# PROBLEM DETAILS:
Each line in the entries below that holds the word "Bazárov" belongs in the answer.

§ §

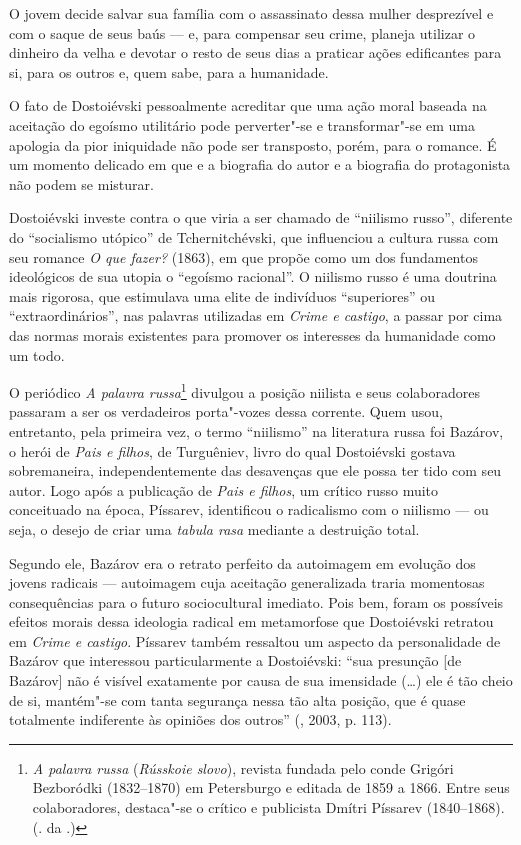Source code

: O jovem decide salvar sua família com o assassinato dessa mulher
desprezível e com o saque de seus baús --- e, para compensar seu crime,
planeja utilizar o dinheiro da velha e devotar o resto de seus dias a
praticar ações edificantes para si, para os outros e, quem sabe, para a
humanidade.

O fato de Dostoiévski pessoalmente acreditar que uma ação moral baseada
na aceitação do egoísmo utilitário pode perverter"-se e transformar"-se em
uma apologia da pior iniquidade não pode ser transposto, porém, para o
romance. É um momento delicado em que e a biografia do autor e a
biografia do protagonista não podem se misturar.

Dostoiévski investe contra o que viria a ser chamado de ``niilismo
russo'', diferente do ``socialismo utópico'' de Tchernitchévski, que
influenciou a cultura russa com seu romance \emph{O que fazer?} (1863),
em que propõe como um dos fundamentos ideológicos de sua utopia o
``egoísmo racional''. O niilismo russo é uma doutrina mais rigorosa, que
estimulava uma elite de indivíduos ``superiores'' ou
``extraordinários'', nas palavras utilizadas em \emph{Crime e castigo},
a passar por cima das normas morais existentes para promover os
interesses da humanidade como um todo.

O periódico \emph{A palavra russa}\footnote{\emph{A palavra russa}
  (\emph{Rússkoie slovo}), revista fundada pelo conde Grigóri Bezboródki
  (1832--1870) em Petersburgo e editada de 1859 a 1866. Entre seus
  colaboradores, destaca"-se o crítico e publicista Dmítri Píssarev
  (1840--1868). (. da .)} divulgou a posição niilista e seus
colaboradores passaram a ser os verdadeiros porta"-vozes dessa corrente.
Quem usou, entretanto, pela primeira vez, o termo ``niilismo'' na
literatura russa foi Bazárov, o herói de \emph{Pais e filhos}, de
Turguêniev, livro do qual Dostoiévski gostava sobremaneira,
independentemente das desavenças que ele possa ter tido com seu autor.
Logo após a publicação de \emph{Pais e filhos}, um crítico russo muito
conceituado na época, Píssarev, identificou o radicalismo com o niilismo
--- ou seja, o desejo de criar uma \emph{tabula rasa} mediante a
destruição total.

Segundo ele, Bazárov era o retrato perfeito da autoimagem em evolução
dos jovens radicais --- autoimagem cuja aceitação generalizada traria
momentosas consequências para o futuro sociocultural imediato. Pois bem,
foram os possíveis efeitos morais dessa ideologia radical em metamorfose
que Dostoiévski retratou em \emph{Crime e castigo}. Píssarev também
ressaltou um aspecto da personalidade de Bazárov que interessou
particularmente a Dostoiévski: ``sua presunção [de Bazárov] não é
visível exatamente por causa de sua imensidade (\ldots{}) ele é tão cheio de
si, mantém"-se com tanta segurança nessa tão alta posição, que é quase
totalmente indiferente às opiniões dos outros'' (, 2003, p. 113).

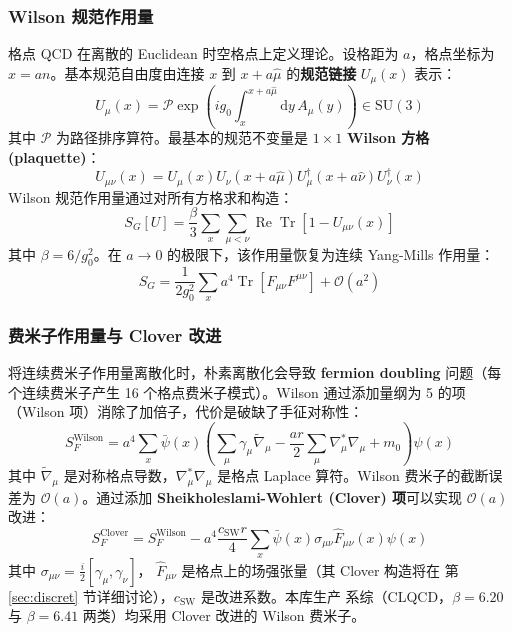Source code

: \documentclass[11pt,a4paper]{ctexart}
\newcommand{\order}[1]{\mathcal{O}(#1)}
\begin{document}
\subsubsection{Wilson 规范作用量}

格点 QCD 在离散的 Euclidean 时空格点上定义理论。设格距为 $a$，格点坐标为
$x = an$。基本规范自由度由连接 $x$ 到 $x+a\hat{\mu}$ 的\textbf{规范链接}
$U_\mu(x)$ 表示：
\begin{equation}
U_\mu(x) = \mathcal{P} \exp\!\left( i g_0 \int_{x}^{x+a\hat{\mu}}
\mathrm{d}y \, A_\mu(y) \right) \in \text{SU}(3)
\end{equation}
其中 $\mathcal{P}$ 为路径排序算符。最基本的规范不变量是 $1\times 1$
\textbf{Wilson 方格 (plaquette)}：
\begin{equation}
U_{\mu\nu}(x) = U_\mu(x) U_\nu(x+a\hat{\mu})
U_\mu^\dagger(x+a\hat{\nu}) U_\nu^\dagger(x)
\end{equation}
Wilson 规范作用量通过对所有方格求和构造：
\begin{equation}
S_G[U] = \frac{\beta}{3} \sum_x \sum_{\mu<\nu} \operatorname{Re}
\operatorname{Tr}[1 - U_{\mu\nu}(x)]
\end{equation}
其中 $\beta = 6/g_0^2$。在 $a \to 0$ 的极限下，该作用量恢复为连续
Yang-Mills 作用量：
\begin{equation}
S_G = \frac{1}{2g_0^2} \sum_x a^4 \operatorname{Tr}[F_{\mu\nu} F^{\mu\nu}]
+ \order{a^2}
\end{equation}

\subsubsection{费米子作用量与 Clover 改进}

将连续费米子作用量离散化时，朴素离散化会导致 \textbf{fermion doubling}
问题（每个连续费米子产生 16 个格点费米子模式）。Wilson 通过添加量纲为 5
的项（Wilson 项）消除了加倍子，代价是破缺了手征对称性：
\begin{equation}
S_F^{\text{Wilson}} = a^4 \sum_x \bar{\psi}(x) \left(
\sum_\mu \gamma_\mu \tilde{\nabla}_\mu - \frac{a r}{2} \sum_\mu
\nabla_\mu^* \nabla_\mu + m_0 \right) \psi(x)
\end{equation}
其中 $\tilde{\nabla}_\mu$ 是对称格点导数，$\nabla_\mu^*\nabla_\mu$ 是格点
Laplace 算符。Wilson 费米子的截断误差为 $\order{a}$。通过添加
\textbf{Sheikholeslami-Wohlert (Clover) 项}可以实现 $\order{a}$ 改进：
\begin{equation}
S_F^{\text{Clover}} = S_F^{\text{Wilson}} - a^4 \frac{c_{\text{SW}} r}{4}
\sum_x \bar{\psi}(x) \sigma_{\mu\nu} \hat{F}_{\mu\nu}(x) \psi(x)
\end{equation}
其中 $\sigma_{\mu\nu} = \frac{i}{2}[\gamma_\mu, \gamma_\nu]$，
$\hat{F}_{\mu\nu}$ 是格点上的场强张量（其 Clover 构造将在
第 \ref{sec:discret} 节详细讨论），$c_{\text{SW}}$ 是改进系数。本库生产
系综（CLQCD，$\beta=6.20$ 与 $\beta=6.41$ 两类）均采用 Clover 改进的
Wilson 费米子。
\end{document}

§ §

# TASK RESPONSE:
literatura russa foi Bazárov, o herói de \emph{Pais e filhos}, de
Segundo ele, Bazárov era o retrato perfeito da autoimagem em evolução
ressaltou um aspecto da personalidade de Bazárov que interessou
particularmente a Dostoiévski: ``sua presunção [de Bazárov] não é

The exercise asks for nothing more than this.